Agencies Urged to Engage More Citizens in Government Problem-Solving
The federal government could move far beyond its current challenge.gov website in enlisting citizen help in policy problem-solving, says a new report from the IBM Center for the Business of Government.
A convergence of budget austerity, more complex policy problems and the prevalence of digital technology ripens the current era for all government agencies to adopt more of the private-sector’s techniques for taking advantage of “customers’” thoughts and communications tools, according to University of Wisconsin-Milwaukee business and health information professors Satish Nambisan and Priya Nambisan.

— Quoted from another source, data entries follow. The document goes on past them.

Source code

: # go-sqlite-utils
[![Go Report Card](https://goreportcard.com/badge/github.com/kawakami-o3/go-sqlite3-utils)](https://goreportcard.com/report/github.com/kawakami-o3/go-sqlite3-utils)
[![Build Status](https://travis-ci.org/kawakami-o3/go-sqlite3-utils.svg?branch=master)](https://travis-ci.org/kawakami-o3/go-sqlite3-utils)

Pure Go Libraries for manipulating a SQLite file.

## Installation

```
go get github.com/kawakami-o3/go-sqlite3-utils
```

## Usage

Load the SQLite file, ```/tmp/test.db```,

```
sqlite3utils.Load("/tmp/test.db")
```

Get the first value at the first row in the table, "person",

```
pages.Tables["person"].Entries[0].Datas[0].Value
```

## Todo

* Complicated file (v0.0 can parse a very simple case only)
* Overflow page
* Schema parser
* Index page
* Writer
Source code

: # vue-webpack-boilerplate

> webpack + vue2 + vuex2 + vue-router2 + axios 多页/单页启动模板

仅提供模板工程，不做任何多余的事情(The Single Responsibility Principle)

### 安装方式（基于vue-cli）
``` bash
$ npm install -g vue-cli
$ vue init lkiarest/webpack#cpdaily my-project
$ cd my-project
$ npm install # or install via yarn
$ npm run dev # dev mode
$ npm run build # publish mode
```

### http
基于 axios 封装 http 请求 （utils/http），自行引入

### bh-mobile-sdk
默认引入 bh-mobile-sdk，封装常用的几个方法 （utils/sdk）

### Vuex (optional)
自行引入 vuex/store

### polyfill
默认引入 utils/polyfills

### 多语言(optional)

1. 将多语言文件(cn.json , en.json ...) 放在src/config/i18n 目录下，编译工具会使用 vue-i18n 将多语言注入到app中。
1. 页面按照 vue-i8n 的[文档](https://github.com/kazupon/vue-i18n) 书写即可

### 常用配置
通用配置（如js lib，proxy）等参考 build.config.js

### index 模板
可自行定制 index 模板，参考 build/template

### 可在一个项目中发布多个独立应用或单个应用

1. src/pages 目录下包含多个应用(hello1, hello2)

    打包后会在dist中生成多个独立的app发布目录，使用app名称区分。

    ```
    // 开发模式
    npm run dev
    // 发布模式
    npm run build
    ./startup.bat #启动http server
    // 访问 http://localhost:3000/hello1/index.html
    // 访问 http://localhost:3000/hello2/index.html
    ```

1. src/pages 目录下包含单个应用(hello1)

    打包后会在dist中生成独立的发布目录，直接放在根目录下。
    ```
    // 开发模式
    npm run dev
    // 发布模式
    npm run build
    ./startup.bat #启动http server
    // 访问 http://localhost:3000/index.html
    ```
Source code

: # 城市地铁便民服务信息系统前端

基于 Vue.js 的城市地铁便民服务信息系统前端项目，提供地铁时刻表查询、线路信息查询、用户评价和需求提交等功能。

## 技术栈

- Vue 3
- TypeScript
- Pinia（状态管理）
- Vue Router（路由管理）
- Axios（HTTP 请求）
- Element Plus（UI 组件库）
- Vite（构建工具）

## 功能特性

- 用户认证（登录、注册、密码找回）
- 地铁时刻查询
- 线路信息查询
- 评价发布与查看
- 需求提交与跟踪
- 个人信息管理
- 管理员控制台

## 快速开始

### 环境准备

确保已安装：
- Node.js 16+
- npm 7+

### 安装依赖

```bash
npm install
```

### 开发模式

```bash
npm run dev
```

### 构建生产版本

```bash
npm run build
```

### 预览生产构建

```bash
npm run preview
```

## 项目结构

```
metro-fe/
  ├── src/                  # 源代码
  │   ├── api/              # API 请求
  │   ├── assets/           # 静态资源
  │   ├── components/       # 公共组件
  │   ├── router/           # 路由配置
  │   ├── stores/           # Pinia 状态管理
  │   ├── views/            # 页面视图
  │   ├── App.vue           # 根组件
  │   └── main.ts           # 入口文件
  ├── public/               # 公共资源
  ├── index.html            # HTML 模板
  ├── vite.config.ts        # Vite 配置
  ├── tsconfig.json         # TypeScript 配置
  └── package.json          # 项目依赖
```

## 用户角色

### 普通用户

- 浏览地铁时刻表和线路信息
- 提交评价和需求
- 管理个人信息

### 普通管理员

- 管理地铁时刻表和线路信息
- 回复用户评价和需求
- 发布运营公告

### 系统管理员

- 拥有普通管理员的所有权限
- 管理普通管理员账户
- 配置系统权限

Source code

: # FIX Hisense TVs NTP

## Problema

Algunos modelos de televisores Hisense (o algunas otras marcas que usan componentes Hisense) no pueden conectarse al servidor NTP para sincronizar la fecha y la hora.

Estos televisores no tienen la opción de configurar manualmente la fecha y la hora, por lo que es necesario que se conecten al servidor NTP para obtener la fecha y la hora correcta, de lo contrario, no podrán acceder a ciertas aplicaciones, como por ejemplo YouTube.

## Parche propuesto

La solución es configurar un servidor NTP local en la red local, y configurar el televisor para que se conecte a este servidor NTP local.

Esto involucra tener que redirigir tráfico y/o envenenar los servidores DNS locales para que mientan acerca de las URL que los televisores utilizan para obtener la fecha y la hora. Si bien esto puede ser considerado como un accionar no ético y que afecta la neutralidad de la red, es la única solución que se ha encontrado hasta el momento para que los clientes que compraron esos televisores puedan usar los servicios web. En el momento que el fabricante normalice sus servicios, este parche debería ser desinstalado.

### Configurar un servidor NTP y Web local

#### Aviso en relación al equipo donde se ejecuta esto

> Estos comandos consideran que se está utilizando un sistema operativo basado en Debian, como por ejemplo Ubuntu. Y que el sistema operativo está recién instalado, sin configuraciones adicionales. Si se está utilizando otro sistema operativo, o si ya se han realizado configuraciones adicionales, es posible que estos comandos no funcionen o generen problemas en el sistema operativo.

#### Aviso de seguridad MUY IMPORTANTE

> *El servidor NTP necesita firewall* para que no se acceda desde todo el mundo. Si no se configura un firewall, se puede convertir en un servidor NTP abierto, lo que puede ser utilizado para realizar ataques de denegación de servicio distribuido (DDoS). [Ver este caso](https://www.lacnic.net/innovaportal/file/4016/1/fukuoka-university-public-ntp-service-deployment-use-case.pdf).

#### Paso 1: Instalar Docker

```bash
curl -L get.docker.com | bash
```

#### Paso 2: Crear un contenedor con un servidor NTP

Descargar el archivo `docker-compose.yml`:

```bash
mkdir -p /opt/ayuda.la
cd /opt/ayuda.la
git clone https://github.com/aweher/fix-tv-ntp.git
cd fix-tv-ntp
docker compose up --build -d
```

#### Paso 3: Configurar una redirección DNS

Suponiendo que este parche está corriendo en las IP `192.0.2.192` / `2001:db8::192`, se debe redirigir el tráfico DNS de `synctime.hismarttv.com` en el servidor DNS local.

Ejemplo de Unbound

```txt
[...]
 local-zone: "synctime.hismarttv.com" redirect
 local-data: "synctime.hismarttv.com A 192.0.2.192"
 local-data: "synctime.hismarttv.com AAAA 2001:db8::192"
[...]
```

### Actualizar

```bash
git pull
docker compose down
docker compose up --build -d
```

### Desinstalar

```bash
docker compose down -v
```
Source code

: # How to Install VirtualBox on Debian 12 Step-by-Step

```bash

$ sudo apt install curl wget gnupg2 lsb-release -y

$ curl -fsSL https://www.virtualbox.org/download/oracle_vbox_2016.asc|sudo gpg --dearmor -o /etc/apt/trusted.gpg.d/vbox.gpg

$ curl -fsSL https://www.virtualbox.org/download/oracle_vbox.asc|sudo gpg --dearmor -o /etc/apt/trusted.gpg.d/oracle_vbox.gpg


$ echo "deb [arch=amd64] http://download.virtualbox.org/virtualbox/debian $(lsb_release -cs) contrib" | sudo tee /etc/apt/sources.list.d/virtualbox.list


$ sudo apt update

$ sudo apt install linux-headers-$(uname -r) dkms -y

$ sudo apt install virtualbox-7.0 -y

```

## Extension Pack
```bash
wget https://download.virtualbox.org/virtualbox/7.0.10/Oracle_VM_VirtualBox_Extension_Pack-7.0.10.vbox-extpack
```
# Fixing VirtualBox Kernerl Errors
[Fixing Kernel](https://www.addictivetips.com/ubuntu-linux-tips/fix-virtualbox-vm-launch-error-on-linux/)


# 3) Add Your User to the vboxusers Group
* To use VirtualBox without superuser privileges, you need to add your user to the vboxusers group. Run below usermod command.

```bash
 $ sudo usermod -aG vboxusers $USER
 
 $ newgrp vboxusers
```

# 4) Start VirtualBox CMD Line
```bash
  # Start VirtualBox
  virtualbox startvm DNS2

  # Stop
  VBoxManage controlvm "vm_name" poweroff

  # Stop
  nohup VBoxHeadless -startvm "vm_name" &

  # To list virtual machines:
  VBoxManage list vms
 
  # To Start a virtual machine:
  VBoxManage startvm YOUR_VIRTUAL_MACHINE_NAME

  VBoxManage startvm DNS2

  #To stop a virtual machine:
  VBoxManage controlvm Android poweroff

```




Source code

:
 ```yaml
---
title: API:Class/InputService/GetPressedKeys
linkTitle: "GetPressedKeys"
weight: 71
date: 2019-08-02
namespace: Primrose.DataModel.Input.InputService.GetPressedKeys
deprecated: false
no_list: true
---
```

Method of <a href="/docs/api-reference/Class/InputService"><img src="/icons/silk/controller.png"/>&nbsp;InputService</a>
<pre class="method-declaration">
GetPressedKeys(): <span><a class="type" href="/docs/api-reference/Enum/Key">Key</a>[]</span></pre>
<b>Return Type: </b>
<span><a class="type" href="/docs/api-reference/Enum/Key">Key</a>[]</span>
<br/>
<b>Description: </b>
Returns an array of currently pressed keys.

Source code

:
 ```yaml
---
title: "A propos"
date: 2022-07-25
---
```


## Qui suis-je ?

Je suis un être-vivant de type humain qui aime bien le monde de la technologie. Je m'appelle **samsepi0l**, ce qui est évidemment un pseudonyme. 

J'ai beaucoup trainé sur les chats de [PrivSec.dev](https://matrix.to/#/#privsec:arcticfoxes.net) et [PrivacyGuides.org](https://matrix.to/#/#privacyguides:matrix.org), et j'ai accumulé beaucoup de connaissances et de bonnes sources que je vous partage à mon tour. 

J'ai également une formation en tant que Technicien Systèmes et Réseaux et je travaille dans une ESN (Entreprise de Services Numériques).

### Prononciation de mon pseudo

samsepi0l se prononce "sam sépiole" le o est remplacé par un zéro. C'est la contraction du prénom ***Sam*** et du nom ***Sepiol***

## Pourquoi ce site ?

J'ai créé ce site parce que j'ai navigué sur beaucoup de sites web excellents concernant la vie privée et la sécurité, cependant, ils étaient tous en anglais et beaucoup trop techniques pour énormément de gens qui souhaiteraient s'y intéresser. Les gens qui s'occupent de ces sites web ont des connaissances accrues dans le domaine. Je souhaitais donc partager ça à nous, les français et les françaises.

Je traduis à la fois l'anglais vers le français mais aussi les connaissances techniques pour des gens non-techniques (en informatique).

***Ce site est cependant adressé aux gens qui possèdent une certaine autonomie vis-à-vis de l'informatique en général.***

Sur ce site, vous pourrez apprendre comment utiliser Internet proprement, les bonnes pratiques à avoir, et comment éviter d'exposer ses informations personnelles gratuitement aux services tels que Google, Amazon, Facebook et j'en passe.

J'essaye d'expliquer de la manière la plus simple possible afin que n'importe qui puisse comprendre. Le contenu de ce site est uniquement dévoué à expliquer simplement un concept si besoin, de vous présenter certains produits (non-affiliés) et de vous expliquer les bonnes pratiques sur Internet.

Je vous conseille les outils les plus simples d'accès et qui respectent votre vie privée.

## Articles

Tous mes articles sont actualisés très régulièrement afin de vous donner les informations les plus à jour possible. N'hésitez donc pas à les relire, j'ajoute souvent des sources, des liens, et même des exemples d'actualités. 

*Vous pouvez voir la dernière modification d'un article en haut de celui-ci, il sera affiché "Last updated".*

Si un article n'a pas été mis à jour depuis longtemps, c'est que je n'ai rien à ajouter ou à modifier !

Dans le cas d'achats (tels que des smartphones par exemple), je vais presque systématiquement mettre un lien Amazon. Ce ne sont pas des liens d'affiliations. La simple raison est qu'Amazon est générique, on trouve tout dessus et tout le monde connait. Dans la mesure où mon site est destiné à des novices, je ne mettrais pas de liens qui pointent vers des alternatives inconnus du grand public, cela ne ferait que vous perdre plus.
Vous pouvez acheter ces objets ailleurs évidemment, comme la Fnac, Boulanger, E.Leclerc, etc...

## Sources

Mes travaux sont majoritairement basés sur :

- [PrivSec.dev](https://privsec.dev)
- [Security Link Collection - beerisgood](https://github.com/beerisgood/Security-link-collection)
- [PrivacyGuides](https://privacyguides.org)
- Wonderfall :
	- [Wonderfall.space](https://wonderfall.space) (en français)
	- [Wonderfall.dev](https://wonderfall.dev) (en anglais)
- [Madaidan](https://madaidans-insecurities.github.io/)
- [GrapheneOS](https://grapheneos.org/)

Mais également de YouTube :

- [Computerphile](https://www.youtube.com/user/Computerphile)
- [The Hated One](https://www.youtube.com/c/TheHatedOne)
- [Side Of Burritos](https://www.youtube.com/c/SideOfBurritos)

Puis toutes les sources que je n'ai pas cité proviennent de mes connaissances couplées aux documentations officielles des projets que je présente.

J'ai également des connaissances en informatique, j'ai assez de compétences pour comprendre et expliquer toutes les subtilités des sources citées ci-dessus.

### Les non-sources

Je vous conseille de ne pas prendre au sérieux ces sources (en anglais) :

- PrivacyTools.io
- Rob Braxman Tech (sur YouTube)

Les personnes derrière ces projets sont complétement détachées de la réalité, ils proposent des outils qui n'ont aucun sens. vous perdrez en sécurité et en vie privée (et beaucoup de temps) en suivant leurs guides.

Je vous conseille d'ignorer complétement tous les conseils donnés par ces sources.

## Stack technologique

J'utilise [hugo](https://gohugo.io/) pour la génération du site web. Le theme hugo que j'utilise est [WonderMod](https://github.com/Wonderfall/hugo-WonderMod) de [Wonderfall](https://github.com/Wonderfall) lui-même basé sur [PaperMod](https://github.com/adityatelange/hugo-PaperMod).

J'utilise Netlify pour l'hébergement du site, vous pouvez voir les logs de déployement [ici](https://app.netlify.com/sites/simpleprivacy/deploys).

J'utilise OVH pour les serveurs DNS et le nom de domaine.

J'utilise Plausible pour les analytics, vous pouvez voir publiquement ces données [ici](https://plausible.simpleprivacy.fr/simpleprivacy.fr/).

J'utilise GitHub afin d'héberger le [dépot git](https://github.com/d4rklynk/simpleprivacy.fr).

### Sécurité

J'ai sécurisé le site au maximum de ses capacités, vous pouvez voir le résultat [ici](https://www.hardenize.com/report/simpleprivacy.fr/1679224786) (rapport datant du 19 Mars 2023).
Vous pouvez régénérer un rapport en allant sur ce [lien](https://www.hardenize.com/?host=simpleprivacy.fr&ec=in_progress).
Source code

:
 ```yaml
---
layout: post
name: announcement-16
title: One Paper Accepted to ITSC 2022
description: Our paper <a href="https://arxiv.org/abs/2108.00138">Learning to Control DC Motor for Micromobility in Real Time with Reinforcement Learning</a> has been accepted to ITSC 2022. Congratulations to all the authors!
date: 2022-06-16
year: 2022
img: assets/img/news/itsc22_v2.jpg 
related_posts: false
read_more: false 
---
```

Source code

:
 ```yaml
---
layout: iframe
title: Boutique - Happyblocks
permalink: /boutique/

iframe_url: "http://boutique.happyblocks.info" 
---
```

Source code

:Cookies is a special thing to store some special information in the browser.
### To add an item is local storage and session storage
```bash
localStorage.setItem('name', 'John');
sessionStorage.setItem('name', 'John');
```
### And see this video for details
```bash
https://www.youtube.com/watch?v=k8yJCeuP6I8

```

From e-petitions to open-source databases, new resources in the digital era are spawning a shift in the potential role of a citizen from “that of a passive service beneficiary to that of an active, informed partner or co-creator in public service innovation and problem-solving,” they write in Engaging Citizens in Co-Creation in Public Services, part of the IBM Washington center’s series titled “Collaborating Across Boundaries.”
For example, “in the online and offline customer communities of companies such as Microsoft, Apple, and Harley-Davidson, individual customers assume the role of a product evangelist and influence peers’ perceptions of new products, thereby facilitating their rapid diffusion,” the professors write. “Such a role is increasingly relevant for citizens in diffusing public sector innovation.”
This approach enables citizens to play four basic roles, the report says: as explorers of problems, ideators of solutions, designers of implementation and diffusers of innovation “among well-defined target populations.”
Some current administration initiatives demonstrate the government’s adoption of the strategy, including the General Services Administration’s online suggestion box at challenge.gov and the White House “We the People” petitions.
On the local level, the city of Boston for seven years has used a mobile app called Citizens Connect to improve reporting of potholes, damaged signs and graffiti. Overseas, the report notes, e-petitions have been implemented by governments in the United Kingdom, Scandinavia and South Korea to refine programs in such areas as public transportation and senior living.
The IBM report offers insights on tapping citizen engagement while tailoring the approach to duration and scale of innovation; managing citizen expectations; linking the agency’s internal organization with external partners, and embedding citizen engagement more broadly within the agency’s goals.